Larry Ellison氏の“すべてのもの[クラウド]はネットワークに繋がったコンピュータだ”という面白いビジョンに続いて、OracleはOracle Exalogic Elastic Cloudという名のクラウドアプライアンスを発表した。これはプライベートクラウドに対する需要を満たすものだ。
Exalogicのハードウエアは標準的な19インチ、42Uのラックを納められる筐体で、各ユニットに含まれるのは、ホットスワップ可能な複数のノード、SSDを利用したストレージシステムだ。また、ノード間の通信や他のユニットとの通信をするためのInfiniBandの入出力の仕組みとデータセンターと融合するための複数の10ギガビットイーサネットのポートも含まれる。各ノードには6コアの64ビットのx86プロセッサがふたつ、ECC DIMMメモリ、SSDがふたつ、冗長化されたInfiniBandのホストチャンネルアダプタ、そしてふたつの電源が含まれる。

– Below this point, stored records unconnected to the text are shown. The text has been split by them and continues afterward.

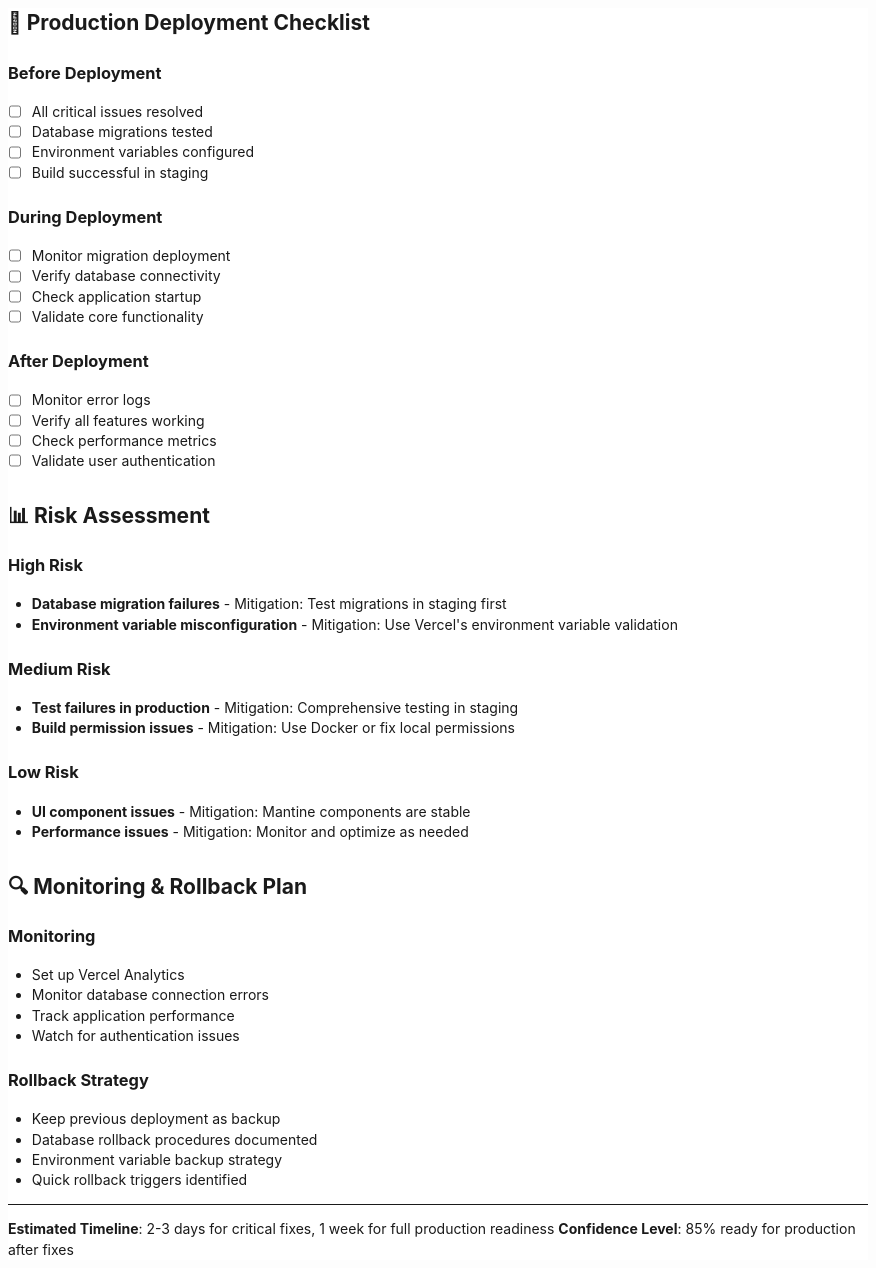 ## 🚀 Production Deployment Checklist

### Before Deployment
- [ ] All critical issues resolved
- [ ] Database migrations tested
- [ ] Environment variables configured
- [ ] Build successful in staging

### During Deployment
- [ ] Monitor migration deployment
- [ ] Verify database connectivity
- [ ] Check application startup
- [ ] Validate core functionality

### After Deployment
- [ ] Monitor error logs
- [ ] Verify all features working
- [ ] Check performance metrics
- [ ] Validate user authentication

## 📊 Risk Assessment

### High Risk
- **Database migration failures** - Mitigation: Test migrations in staging first
- **Environment variable misconfiguration** - Mitigation: Use Vercel's environment variable validation

### Medium Risk
- **Test failures in production** - Mitigation: Comprehensive testing in staging
- **Build permission issues** - Mitigation: Use Docker or fix local permissions

### Low Risk
- **UI component issues** - Mitigation: Mantine components are stable
- **Performance issues** - Mitigation: Monitor and optimize as needed

## 🔍 Monitoring & Rollback Plan

### Monitoring
- Set up Vercel Analytics
- Monitor database connection errors
- Track application performance
- Watch for authentication issues

### Rollback Strategy
- Keep previous deployment as backup
- Database rollback procedures documented
- Environment variable backup strategy
- Quick rollback triggers identified

---

**Estimated Timeline**: 2-3 days for critical fixes, 1 week for full production readiness
**Confidence Level**: 85% ready for production after fixes 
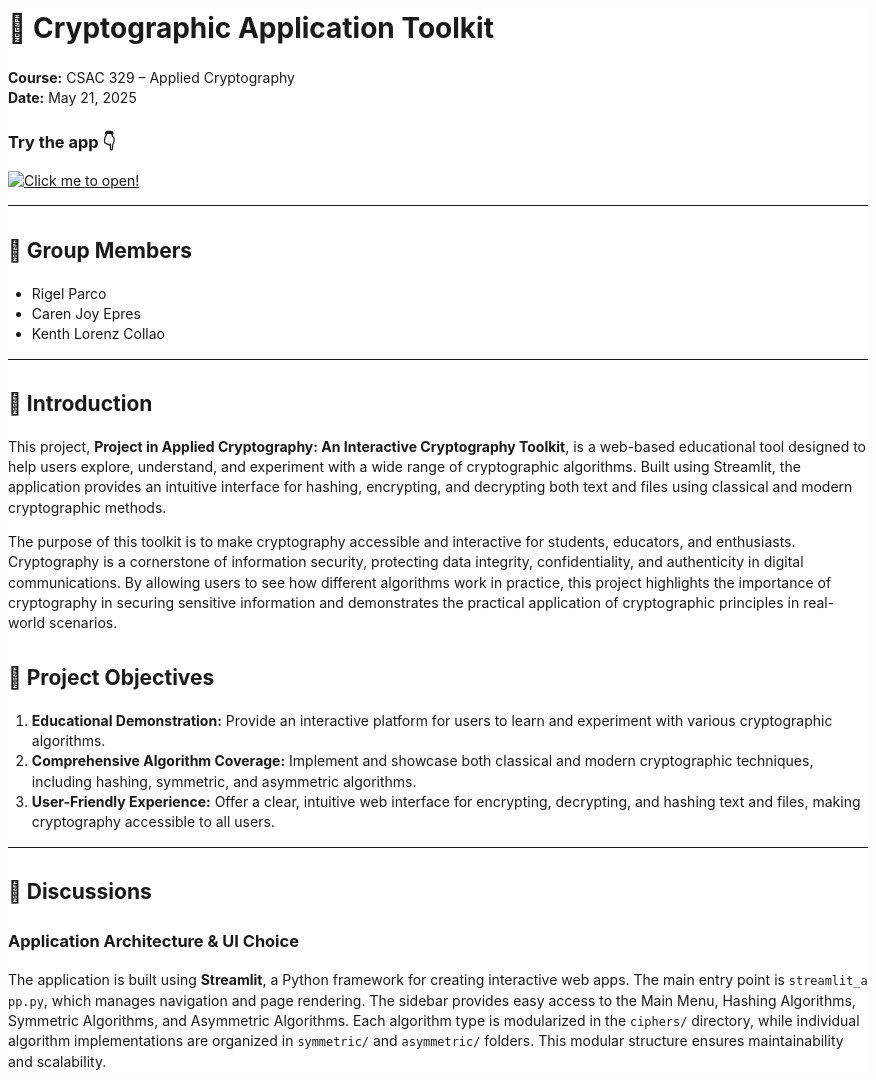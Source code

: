 # 🔐 Cryptographic Application Toolkit  
**Course:** CSAC 329 – Applied Cryptography  
**Date:** May 21, 2025  

### Try the app 👇
[![Click me to open!](https://static.streamlit.io/badges/streamlit_badge_black_white.svg)](https://sample-app-3b-parco.streamlit.app)

---

## 👥 Group Members
- Rigel Parco 
- Caren Joy Epres
- Kenth Lorenz Collao

---
## 📝 Introduction

This project, **Project in Applied Cryptography: An Interactive Cryptography Toolkit**, is a web-based educational tool designed to help users explore, understand, and experiment with a wide range of cryptographic algorithms. Built using Streamlit, the application provides an intuitive interface for hashing, encrypting, and decrypting both text and files using classical and modern cryptographic methods.

The purpose of this toolkit is to make cryptography accessible and interactive for students, educators, and enthusiasts. Cryptography is a cornerstone of information security, protecting data integrity, confidentiality, and authenticity in digital communications. By allowing users to see how different algorithms work in practice, this project highlights the importance of cryptography in securing sensitive information and demonstrates the practical application of cryptographic principles in real-world scenarios.



## 🎯 Project Objectives

1. **Educational Demonstration:** Provide an interactive platform for users to learn and experiment with various cryptographic algorithms.
2. **Comprehensive Algorithm Coverage:** Implement and showcase both classical and modern cryptographic techniques, including hashing, symmetric, and asymmetric algorithms.
3. **User-Friendly Experience:** Offer a clear, intuitive web interface for encrypting, decrypting, and hashing text and files, making cryptography accessible to all users.

---

## 💬 Discussions

### Application Architecture & UI Choice

The application is built using **Streamlit**, a Python framework for creating interactive web apps. The main entry point is `streamlit_app.py`, which manages navigation and page rendering. The sidebar provides easy access to the Main Menu, Hashing Algorithms, Symmetric Algorithms, and Asymmetric Algorithms. Each algorithm type is modularized in the `ciphers/` directory, while individual algorithm implementations are organized in `symmetric/` and `asymmetric/` folders. This modular structure ensures maintainability and scalability.
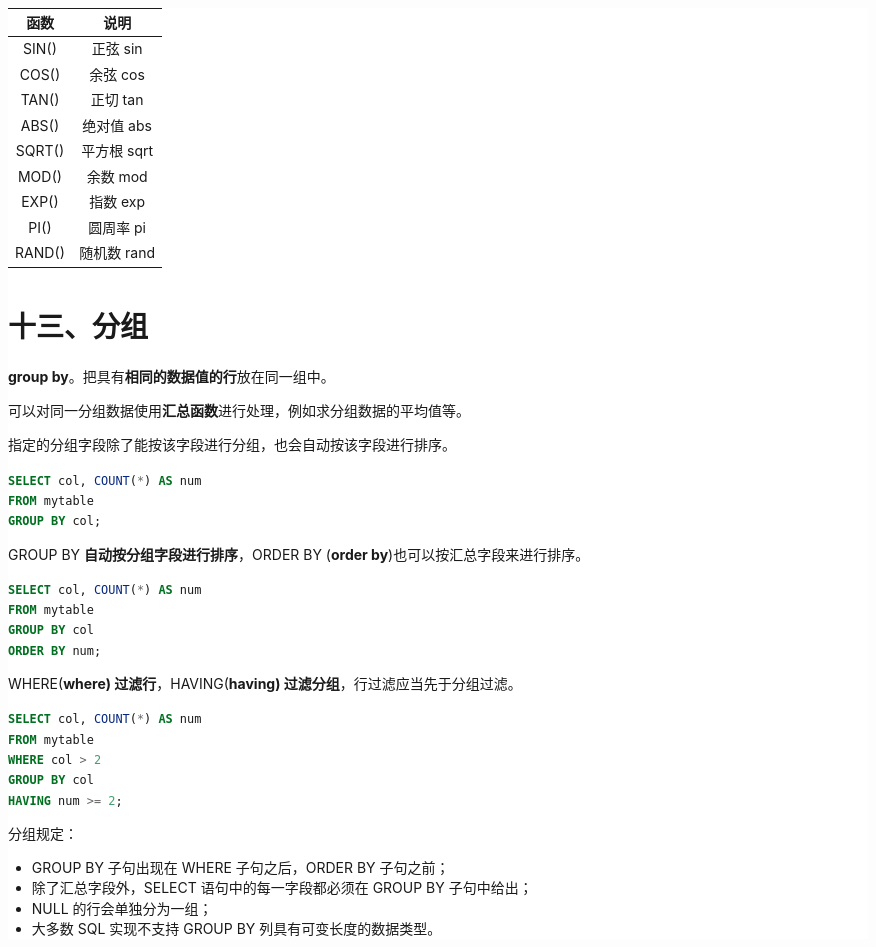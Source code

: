| 函数 | 说明 |
| :---: | :---: |
| SIN() | 正弦 sin |
| COS() | 余弦 cos |
| TAN() | 正切 tan |
| ABS() | 绝对值 abs |
| SQRT() | 平方根 sqrt |
| MOD() | 余数 mod |
| EXP() | 指数 exp |
| PI() | 圆周率 pi |
| RAND() | 随机数 rand |

# 十三、分组

**group by**。把具有**相同的数据值的行**放在同一组中。

可以对同一分组数据使用**汇总函数**进行处理，例如求分组数据的平均值等。

指定的分组字段除了能按该字段进行分组，也会自动按该字段进行排序。

```sql
SELECT col, COUNT(*) AS num
FROM mytable
GROUP BY col;
```

GROUP BY **自动按分组字段进行排序**，ORDER BY (**order by**)也可以按汇总字段来进行排序。

```sql
SELECT col, COUNT(*) AS num
FROM mytable
GROUP BY col
ORDER BY num;
```

WHERE(**where) 过滤行**，HAVING(**having) 过滤分组**，行过滤应当先于分组过滤。

```sql
SELECT col, COUNT(*) AS num
FROM mytable
WHERE col > 2
GROUP BY col
HAVING num >= 2;
```

分组规定：

- GROUP BY 子句出现在 WHERE 子句之后，ORDER BY 子句之前；
- 除了汇总字段外，SELECT 语句中的每一字段都必须在 GROUP BY 子句中给出；
- NULL 的行会单独分为一组；
- 大多数 SQL 实现不支持 GROUP BY 列具有可变长度的数据类型。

仕様(PDF)によれば、アプリケーションにとって“Exalogicのすべての構成はすべての水準で完全に冗長化されており、単一障害点が存在しない設計になっています”。
ひとつのExalogicの筐体は8、16、または30のラックを装備する。コアは2.93GHzのXeonであり、コア数は96から360になる。これで不十分ならより強力な処理能力を得るためにこの構成を8つまで結合できる。OracleはInfiniBandの接続を使うことで直線的かつ水平的にExalogicを拡張することを推奨する。
ソフトウエアの面では、ExalogicはOracle LinuxとSolaris 11をOracle VM上で動作させる。また、主要なOracleのミドルウエア製品をすべてと、多くのLinux/Solarisアプリケーションをサポートする。さらにOracle Database 11g、Oracle Real Application Clusters、そしてOracle Exadata Database Machineを搭載する。

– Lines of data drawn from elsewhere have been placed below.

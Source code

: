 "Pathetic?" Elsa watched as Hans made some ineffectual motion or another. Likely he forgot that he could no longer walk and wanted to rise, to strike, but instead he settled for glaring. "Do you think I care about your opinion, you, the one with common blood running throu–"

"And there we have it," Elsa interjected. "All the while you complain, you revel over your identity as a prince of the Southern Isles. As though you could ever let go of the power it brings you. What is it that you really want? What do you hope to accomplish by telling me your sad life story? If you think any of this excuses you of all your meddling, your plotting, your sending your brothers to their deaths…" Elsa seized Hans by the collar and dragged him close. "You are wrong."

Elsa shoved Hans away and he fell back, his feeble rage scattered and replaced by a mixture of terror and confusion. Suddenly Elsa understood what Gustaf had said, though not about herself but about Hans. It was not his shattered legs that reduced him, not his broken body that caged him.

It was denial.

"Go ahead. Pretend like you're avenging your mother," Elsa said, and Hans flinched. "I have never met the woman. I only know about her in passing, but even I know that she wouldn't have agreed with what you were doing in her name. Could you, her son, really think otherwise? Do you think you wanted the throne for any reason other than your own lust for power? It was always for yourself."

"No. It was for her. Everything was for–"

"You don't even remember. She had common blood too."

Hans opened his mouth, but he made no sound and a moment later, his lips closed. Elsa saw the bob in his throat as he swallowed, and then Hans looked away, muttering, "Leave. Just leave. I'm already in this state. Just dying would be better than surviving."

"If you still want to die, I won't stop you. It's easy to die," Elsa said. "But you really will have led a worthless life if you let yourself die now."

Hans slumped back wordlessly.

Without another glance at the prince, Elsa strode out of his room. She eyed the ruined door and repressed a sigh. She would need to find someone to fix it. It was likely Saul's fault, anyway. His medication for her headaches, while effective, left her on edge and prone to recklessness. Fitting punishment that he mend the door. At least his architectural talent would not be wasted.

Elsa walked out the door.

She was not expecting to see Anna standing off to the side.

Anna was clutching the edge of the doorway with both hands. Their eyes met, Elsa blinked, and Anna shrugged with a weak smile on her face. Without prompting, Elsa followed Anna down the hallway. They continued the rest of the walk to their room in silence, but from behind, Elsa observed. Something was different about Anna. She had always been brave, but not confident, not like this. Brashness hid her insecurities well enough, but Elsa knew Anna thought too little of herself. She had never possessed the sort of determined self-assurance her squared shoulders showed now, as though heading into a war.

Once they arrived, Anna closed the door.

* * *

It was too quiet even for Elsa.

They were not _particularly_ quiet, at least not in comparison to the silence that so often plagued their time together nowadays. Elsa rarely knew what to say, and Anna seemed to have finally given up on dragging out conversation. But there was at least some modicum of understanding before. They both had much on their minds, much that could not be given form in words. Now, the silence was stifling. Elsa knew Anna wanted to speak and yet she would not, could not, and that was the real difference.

性能面では、Oracleひとつのラックは秒間に100万リクエスト超をさばき、秒間180万超のJavaメッセージを処理することができる。
技術ジャーナリストであるTim Anderson氏によればExalogicはAmazon EC2 APIを実装している。 一方、Amazonは多くのOracle製品をサポートすることを発表した。
- Oracle E-Business Suite
- Oracle PeopleSoft - エンタープライズアプリケーション
- Oracle Siebel -CRMアプリケーション
- Oracle Database
- Oracle Fusion Middleware
- Oracle Linux - Unbreakable Linuxサポートを追加することもできる
アプリケーションはAMIとして提供されることになるだろう。また、既存のOracleライセンスを使って実行することも可能になる予定だ。
Amazonはクラウドソリューションを探している下位のOracleの顧客を狙っているようだ。一方でOracleはExalogicマシンを買う余裕のある大口顧客を狙う。
Oracle OpenWorldのキーノートでのLarry Ellison氏の発言によれば、中国では鉄道の発券システム全体をひとつのExalogicで動作させている。また、Facebookのウェブレイヤ全体を2、3のExalogicで動作させることもできるという。ZDNetの記者であるDennis Howlett氏はこの発言を聞いて、なぜOracleがこのようなアプライアンス製品を作成したのか考え込んでしまった。氏にはこの製品は“全くの仮定に過ぎないが、Oracleの顧客の5%くらいしかこの製品を使わないように思える”からだ。Exalogicはほとんどの顧客に必要な性能を超えているだろう。しかし、これはOracleが過去にSunが試みたが成功しなかったSun Open Cloud Platformが提供しようとしてパブリッククラウドを準備しているということを示唆する。